In terms of MACD (26, 12, 9), DIFF and DEA are both below the zero axis and have not formed a golden cross. The histogram is still negative, indicating that although the downward momentum has slowed down in stages, the trend has not yet reversed. RSI (14) is hovering around 35, which is in a weak range but has not entered extreme oversold, indicating that short-term pressure is still mainly on rallies, and the probability of choosing a direction after a technical pullback is higher. Structurally, 0.6491 is the first support. If it falls below, shorts may point to the lower edge band near 0.6480; on the upside, 0.6517 is the first resistance, and further resistance looks to 0.6533 and 0.6562. Only by effectively recovering 0.6517 and breaking through with heavy volume can a backtest of the 0.6533-0.6562 range be triggered, otherwise the probability of the weak shock continuing will be greater.
Market sentiment observation: "cautious defense" led by the strong US dollar
Judging from the synchronization between the market and the news, market sentiment is currently closer to "cautious defense". On the one hand, the Reserve Bank of Australia has not released a clear signal of easing, and short sellers lack sustained drive based on a sharp shift in policy; on the other hand, the US dollar has continued buying within the general framework of "reducing interest rate expectations", and risk appetite and carry trades have been under short-term pressure. If the follow-up data this week fails to change the dominant logic of the US dollar, the short market sentiment will become more sticky; on the contrary, if the trade balance is better than expected and the US dollar falls from its periodic high, it will easily trigger a technical rebound and short covering of the Australian dollar. The turning point of sentiment still depends on the directional consistency of "policy path × data surprise" rather than a single marginal news.
Outlook: Path bifurcation and the game of key positions
Short-term scenario (1-3 days)
If 0.6517 is never effectively recovered and the US dollar remains near a three-month high, the Australian dollar against the US dollar is likely to fluctuate weakly in the range of 0.6491-0.6517, and the risk of repeated testing of the lower edge of the range increases. Once it falls below 0.6491 and forms a heavy-volume expansion, shorts may open a downward inertia window, and then focus on the secondary support around 0.6480 and the emotional defense line of the integer mark. The driver of this scenario is the resonance of "strong US dollar + unreversed technical aspects".

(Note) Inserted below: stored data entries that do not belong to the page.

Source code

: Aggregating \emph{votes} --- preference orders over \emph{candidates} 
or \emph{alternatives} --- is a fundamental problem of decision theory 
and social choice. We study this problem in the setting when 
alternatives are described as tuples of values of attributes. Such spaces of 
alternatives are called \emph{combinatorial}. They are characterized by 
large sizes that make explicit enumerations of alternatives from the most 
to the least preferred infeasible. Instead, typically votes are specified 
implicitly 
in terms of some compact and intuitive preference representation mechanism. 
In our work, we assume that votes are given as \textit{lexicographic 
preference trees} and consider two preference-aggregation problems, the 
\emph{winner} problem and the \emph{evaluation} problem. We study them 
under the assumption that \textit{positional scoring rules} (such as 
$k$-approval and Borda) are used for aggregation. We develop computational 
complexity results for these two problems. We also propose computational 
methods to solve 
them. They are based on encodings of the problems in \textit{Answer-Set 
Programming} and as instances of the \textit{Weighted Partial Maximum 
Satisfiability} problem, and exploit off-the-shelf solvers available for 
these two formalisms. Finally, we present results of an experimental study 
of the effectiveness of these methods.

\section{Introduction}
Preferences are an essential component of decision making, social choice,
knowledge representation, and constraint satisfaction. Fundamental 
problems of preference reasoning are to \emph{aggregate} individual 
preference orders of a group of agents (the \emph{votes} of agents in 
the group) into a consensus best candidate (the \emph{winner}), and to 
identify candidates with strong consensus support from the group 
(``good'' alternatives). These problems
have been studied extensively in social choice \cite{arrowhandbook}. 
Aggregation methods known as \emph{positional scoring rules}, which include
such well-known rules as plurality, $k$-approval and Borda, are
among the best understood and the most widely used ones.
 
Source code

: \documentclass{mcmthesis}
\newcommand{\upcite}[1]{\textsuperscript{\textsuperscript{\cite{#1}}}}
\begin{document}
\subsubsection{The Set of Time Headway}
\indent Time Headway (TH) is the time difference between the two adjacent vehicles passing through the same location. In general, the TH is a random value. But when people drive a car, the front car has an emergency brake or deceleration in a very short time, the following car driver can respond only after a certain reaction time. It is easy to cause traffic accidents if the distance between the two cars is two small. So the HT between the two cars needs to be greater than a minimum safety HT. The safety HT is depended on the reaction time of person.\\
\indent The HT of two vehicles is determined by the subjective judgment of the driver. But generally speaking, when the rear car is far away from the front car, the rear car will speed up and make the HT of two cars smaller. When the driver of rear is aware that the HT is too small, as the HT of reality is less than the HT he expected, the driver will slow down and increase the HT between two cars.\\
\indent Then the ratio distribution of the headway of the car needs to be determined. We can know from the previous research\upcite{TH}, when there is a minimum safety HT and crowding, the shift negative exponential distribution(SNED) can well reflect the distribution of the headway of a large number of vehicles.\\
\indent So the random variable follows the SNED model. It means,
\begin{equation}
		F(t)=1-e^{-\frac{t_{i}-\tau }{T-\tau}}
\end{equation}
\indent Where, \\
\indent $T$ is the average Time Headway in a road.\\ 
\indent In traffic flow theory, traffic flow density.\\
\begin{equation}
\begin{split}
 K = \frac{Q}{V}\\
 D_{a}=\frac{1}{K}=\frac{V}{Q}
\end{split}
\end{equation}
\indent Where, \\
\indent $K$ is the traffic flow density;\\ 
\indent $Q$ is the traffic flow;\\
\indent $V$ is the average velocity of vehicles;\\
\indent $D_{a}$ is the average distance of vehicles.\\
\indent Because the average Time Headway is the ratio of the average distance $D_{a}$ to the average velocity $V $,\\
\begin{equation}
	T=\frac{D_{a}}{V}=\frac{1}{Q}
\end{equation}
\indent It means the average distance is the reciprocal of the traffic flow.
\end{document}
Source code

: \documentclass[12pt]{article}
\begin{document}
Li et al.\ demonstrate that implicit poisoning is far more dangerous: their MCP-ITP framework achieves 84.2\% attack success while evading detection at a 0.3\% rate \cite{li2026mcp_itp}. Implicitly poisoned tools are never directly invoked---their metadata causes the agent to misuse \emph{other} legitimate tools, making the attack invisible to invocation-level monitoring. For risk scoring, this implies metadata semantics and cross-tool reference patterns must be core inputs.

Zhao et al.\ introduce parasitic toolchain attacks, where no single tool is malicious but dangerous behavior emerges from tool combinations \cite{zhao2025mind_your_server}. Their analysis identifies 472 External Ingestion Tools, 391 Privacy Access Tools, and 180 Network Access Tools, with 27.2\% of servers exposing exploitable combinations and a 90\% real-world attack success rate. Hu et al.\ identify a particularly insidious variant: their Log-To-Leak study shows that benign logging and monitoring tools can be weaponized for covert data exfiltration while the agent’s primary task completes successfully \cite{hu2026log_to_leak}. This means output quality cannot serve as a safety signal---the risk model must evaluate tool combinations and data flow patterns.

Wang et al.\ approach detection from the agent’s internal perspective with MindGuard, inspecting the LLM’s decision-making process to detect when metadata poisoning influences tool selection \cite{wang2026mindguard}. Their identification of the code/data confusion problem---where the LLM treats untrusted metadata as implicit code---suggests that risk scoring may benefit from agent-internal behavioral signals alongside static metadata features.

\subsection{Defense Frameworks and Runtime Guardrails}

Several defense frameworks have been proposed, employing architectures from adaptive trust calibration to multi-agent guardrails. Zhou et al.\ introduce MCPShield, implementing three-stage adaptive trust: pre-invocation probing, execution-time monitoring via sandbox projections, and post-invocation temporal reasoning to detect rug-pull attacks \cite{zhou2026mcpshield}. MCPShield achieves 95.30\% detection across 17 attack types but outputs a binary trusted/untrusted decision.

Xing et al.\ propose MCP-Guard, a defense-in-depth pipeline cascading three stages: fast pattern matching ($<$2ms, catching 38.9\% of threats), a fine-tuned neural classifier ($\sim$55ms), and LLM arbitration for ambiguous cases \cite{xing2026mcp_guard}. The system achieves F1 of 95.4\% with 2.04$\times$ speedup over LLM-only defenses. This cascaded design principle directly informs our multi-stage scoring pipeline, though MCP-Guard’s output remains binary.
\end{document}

Short-term rebound scenario
If the exchange rate regains its foothold at 0.6517 and the MACD histogram further converges, the rebound will first point to 0.6533 and then challenge 0.6562. This is the overlap area between the previous high and the upper edge of the channel, which belongs to the "strong resistance + intensive supply" zone. Unless it cooperates with the decline of the US dollar and the improvement of interest rate expectations, it will be more difficult to break through and stand firm at once. The core of this scenario lies in the www.xmaccount.combination of "phased retracement of the US dollar + strong Australian data".
The above content is all about "[XM Foreign Exchange Market Analysis]: The US dollar stands at the 100 mark, the Australian dollar is bullish: I can hear my heart breaking". It is carefully www.xmaccount.compiled and edited by the XM foreign exchange editor. I hope it will be helpful to your trading! Thanks for the support!